奈良県医師会 赤井 靖宏
学校の検診、会社の検診、特定健診などで尿検査を受けた場合に、尿たんぱくが陽性という結果が返ってくる場合があります。
皆さんは、このような場合にどうされるでしょうか? 「症状もないし、別にいいか」と放置していませんか? これは、大きな間違いです。
尿にたんぱくが漏れている場合には、腎臓に病気がある可能性があります。尿にたんぱくが漏れ出す病気の代表は、慢性腎炎や糖尿病に伴う腎臓病(糖尿病性腎症)です。これらの病気では、腎臓の糸球体(しきゅうたい)という部分でたんぱくが漏れ出ている場合が多いとされており、たんぱくがもれ出る量が多いほど,腎臓が悪くなりやすいとされています.つまり、尿に漏れ出たたんぱくは、将来、腎臓が悪くなるかどうかを判断する指標にもなるのです。
尿に漏れ出るたんぱくを含め,尿検査の異常は、腎臓が皆さんに警告のための信号を送っていると考えていただきたいのです。なぜなら,多くの腎臓病は末期になるまで症状が全くないからです。以前に尿検査で異常を指摘されていたにもかかわらず、その結果を軽く考えていたため、適切な治療を受ける機会を逃してしまい、気がついたときには透析療法などが必要な末期腎不全の状態になったという患者さんがたくさんおられます。
腎臓の診療を担当する医師は大変悔しい思いをしますし、透析が必要と宣告された患者さんは、大変なショックを受けられます。腎臓病を治療する機会を逃さないためにも、症状のあるなしに関わらず、尿検査で異常を指摘されたときには、必ず再検査を受けてください。
再検査でも異常があった場合には、定期的・継続的に尿検査を受け、尿検査が悪くならないかを調べる必要があります。

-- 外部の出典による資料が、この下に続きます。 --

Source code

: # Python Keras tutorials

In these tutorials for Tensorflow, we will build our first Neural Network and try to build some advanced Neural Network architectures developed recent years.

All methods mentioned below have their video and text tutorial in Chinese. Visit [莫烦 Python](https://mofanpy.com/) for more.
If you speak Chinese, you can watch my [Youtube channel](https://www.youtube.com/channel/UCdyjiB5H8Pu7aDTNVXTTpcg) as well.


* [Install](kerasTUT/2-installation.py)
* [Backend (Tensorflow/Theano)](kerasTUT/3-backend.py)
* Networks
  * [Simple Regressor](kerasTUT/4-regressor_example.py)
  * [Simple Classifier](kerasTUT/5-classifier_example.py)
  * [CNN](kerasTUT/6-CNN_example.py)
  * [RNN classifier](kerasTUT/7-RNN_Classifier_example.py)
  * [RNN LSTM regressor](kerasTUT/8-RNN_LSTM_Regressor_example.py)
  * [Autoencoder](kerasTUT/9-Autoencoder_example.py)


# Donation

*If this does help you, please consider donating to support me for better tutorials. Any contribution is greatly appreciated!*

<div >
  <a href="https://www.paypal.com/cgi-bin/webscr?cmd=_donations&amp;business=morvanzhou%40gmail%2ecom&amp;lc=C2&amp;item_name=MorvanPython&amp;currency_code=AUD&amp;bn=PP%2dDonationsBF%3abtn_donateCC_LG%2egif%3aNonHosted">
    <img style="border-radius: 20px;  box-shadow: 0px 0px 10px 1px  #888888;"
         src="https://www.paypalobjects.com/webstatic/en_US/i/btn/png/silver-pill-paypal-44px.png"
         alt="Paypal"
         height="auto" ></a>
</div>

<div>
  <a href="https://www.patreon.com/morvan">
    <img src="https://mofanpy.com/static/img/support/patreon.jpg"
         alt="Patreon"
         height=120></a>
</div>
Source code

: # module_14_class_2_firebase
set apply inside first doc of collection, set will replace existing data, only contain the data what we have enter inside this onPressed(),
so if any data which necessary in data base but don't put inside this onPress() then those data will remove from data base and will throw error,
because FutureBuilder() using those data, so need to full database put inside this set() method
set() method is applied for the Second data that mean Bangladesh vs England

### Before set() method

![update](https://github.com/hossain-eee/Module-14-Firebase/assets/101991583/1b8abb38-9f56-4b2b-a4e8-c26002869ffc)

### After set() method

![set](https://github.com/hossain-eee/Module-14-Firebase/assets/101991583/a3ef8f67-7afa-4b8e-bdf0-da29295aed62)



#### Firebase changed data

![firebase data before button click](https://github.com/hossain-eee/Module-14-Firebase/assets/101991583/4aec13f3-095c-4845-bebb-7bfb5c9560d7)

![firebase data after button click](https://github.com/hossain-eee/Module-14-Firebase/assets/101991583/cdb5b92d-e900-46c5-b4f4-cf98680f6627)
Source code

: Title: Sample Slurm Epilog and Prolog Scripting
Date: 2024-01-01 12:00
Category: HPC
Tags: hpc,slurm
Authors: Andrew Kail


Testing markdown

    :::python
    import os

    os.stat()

特に、尿検査でたんぱくが「2+」以上漏れ出ている状態が続く場合は要注意です。この場合は、かかりつけの医師に腎臓内科医への紹介を依頼してください。
尿検査は、皆さんがご自分の腎臓の状態をうかがう窓です。繰り返しになりますが、尿検査の異常は腎臓からの警戒信号と考えて、放置せずに必ずかかりつけの医師を受診してください。